Agnes Collier from Naunton in Gloucestershire was just 13 years of age when the car driver by her mother was in a head-on collision with a lorry on the A436. Her mother had taken evasive action to avoid hitting a car emerging from a side road and was killed instantly in the accident.
Agnes lost the use of both her legs due to the severe spinal injuries she sustained in the accident and only has limited use of her arms. Her older brother, who was also a passenger in the car at the time of the accident, suffered a head injury from which he has now recovered.
The driver of the car Agnes´ mother was trying to avoid – Andrew Norton of Andoversford in Gloucestershire – was found responsible for causing the accident and received a suspended sentence for causing death by driving without due care and attention.
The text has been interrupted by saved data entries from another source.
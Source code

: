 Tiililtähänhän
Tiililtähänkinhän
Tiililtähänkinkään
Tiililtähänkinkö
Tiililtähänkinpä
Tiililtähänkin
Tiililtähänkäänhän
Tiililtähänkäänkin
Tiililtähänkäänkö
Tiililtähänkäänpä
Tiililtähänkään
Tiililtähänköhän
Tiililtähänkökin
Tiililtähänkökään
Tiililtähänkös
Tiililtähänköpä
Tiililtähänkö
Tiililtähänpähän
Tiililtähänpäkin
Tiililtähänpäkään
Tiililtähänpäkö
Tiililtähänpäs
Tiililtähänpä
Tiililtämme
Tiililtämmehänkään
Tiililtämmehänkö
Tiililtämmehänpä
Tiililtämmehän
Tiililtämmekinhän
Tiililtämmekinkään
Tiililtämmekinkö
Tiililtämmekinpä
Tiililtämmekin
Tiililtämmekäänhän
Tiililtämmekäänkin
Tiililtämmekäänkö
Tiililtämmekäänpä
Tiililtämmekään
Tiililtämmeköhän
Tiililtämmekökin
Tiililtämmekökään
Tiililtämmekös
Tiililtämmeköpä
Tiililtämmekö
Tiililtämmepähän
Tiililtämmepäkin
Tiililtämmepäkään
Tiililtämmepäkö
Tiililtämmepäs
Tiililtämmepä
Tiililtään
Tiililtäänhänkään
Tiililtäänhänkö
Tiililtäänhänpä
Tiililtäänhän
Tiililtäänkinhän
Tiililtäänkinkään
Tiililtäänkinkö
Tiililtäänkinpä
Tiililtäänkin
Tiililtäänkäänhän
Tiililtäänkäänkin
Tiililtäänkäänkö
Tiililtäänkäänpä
Following his conviction, Agnes´ made a claim for compensation for being paralysed in an accident against Norton´s insurance company through her father Dominic. With no need for negligence to be established, the only issue to be resolved was how much compensation for being paralysed in an accident Agnes should receive.
At the High Court in London, Mr Justice Macduff heard that a settlement had been agreed which sees Agnes receiving £7.25 million now as a lump sum and future annual payments of £270,000. Should Agnes reach her anticipated life expectancy, the total value of the claim for being paralysed in an accident would exceed £23 million – a new record for a compensation settlement in the UK.
After hearing the facts of the accident, and how Agnes had coped with her injuries and the death of her mother, Mr Justice Macduff approved the settlement, adding “It never ceases to amaze me how people can deal with this type of adversity. I can’t turn back the clock, but what I can do is to wish you all the very best for your future.”